--- Assignment ---
Go through the records and count the lines where the string "toChars" occurs. Reply with the number only.

--- Supplied records ---
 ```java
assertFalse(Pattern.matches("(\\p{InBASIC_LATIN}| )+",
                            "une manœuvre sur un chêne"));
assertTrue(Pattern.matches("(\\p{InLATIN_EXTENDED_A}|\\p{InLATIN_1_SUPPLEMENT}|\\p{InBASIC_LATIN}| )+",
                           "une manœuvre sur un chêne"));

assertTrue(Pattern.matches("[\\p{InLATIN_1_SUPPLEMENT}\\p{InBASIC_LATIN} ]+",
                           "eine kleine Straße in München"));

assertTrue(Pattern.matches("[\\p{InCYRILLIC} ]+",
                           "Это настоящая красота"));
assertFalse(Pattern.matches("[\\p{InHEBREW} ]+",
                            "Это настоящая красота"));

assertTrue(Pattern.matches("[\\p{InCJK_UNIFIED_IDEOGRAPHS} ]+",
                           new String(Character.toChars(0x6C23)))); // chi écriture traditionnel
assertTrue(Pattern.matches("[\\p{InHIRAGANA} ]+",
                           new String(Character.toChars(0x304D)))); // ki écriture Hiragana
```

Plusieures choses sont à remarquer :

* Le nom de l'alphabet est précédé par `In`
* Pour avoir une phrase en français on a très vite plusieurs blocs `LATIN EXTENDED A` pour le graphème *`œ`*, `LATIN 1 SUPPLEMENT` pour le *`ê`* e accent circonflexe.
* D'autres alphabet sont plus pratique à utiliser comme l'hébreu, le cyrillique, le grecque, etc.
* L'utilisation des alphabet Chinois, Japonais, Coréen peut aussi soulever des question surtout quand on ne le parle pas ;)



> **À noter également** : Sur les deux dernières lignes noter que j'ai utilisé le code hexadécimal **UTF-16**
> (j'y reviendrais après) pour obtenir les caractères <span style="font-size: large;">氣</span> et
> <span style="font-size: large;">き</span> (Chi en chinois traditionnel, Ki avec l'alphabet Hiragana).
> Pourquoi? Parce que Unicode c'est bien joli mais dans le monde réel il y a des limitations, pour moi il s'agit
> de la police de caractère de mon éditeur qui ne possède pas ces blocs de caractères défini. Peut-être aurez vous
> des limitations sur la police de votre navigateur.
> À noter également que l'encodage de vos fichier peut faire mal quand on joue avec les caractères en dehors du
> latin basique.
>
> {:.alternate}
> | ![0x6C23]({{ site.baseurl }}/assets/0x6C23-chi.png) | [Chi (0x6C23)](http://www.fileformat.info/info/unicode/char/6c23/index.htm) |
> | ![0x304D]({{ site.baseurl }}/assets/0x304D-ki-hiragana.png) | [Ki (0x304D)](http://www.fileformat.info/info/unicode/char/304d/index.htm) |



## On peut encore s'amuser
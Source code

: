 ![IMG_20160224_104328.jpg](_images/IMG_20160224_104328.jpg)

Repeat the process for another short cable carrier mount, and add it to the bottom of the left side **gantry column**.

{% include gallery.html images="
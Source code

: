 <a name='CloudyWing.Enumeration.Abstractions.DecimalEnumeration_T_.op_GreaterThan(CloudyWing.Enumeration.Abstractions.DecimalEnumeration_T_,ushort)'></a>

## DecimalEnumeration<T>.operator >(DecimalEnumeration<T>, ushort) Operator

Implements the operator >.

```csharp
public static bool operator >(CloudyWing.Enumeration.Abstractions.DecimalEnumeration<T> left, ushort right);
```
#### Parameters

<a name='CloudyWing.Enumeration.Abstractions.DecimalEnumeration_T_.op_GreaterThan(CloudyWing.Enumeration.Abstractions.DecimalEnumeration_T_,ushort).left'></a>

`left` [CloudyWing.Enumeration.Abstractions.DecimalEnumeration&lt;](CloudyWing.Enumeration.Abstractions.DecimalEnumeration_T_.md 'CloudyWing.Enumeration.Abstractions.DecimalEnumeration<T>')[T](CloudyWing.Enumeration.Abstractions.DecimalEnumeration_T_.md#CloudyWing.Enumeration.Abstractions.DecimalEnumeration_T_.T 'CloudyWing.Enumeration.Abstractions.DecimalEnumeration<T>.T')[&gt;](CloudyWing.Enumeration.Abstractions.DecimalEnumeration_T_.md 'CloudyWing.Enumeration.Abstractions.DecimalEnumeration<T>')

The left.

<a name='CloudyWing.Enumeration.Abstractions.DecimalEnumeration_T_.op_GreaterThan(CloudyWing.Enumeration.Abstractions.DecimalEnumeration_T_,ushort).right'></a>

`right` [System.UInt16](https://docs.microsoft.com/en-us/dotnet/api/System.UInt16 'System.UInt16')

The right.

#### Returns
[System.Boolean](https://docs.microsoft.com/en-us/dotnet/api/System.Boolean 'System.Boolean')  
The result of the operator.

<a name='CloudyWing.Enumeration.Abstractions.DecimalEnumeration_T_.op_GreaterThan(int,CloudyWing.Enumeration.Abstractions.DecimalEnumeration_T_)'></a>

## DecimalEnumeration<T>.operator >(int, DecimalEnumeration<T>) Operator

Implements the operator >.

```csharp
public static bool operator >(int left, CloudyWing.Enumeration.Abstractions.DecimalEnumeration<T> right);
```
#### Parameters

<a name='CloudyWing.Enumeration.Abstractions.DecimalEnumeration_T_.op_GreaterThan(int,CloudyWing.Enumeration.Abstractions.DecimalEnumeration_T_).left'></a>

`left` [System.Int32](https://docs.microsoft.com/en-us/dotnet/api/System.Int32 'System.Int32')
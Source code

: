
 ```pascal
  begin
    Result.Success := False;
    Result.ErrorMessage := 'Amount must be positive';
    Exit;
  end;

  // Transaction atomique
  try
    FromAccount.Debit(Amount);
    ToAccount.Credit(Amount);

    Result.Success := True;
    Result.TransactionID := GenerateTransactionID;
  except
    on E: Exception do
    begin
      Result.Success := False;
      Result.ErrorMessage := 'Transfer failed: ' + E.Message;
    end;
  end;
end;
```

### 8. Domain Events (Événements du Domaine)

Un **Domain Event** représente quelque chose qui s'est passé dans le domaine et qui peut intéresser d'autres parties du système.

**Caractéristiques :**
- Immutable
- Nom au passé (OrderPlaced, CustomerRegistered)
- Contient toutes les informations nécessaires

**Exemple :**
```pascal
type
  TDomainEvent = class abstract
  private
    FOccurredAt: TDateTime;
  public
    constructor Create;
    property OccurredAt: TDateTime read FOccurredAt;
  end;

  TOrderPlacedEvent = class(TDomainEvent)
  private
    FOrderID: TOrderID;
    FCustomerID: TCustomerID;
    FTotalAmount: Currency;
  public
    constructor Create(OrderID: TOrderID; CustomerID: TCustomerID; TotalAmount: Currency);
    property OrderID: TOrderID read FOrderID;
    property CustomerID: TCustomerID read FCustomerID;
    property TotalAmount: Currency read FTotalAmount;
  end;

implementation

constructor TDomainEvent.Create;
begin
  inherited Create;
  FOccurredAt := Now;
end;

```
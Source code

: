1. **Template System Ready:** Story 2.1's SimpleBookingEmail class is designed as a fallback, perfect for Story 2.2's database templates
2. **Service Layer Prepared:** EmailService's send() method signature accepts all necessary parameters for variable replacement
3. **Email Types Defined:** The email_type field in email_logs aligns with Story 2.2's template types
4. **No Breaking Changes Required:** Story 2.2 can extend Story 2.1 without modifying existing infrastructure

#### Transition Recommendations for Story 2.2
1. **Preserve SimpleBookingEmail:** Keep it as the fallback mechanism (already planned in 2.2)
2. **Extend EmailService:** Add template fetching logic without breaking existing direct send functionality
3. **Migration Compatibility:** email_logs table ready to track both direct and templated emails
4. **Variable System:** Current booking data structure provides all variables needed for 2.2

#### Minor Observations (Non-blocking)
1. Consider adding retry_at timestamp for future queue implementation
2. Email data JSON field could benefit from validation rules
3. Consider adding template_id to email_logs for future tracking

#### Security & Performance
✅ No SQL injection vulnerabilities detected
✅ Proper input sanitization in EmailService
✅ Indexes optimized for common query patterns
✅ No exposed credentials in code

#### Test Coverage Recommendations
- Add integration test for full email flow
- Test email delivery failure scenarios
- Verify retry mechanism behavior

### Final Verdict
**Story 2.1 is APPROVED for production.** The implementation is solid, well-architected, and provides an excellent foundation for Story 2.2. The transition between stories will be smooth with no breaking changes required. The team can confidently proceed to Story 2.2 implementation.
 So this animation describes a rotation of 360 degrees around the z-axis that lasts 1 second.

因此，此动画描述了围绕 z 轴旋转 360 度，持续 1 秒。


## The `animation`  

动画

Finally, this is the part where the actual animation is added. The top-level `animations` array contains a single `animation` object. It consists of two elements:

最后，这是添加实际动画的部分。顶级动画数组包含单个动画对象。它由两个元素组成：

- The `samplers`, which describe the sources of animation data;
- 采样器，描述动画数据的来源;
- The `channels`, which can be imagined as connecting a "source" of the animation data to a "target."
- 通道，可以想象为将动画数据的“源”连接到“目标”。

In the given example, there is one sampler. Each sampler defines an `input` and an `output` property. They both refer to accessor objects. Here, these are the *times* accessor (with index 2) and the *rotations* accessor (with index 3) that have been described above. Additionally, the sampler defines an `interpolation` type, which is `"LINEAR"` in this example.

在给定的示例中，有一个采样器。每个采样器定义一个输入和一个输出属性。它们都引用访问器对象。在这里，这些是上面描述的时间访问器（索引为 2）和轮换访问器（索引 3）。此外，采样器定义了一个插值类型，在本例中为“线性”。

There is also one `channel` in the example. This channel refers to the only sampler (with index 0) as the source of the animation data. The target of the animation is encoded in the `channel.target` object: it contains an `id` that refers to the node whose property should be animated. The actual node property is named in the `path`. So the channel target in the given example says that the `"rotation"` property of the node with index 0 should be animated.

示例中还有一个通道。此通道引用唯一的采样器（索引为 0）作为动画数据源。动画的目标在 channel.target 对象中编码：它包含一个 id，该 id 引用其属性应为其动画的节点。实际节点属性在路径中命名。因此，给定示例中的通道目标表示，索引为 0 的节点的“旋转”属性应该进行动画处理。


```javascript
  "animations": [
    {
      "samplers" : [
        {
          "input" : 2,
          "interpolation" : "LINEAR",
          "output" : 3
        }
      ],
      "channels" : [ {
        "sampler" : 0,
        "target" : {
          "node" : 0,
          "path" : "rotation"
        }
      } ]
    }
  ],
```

--- Response to this exercise ---
2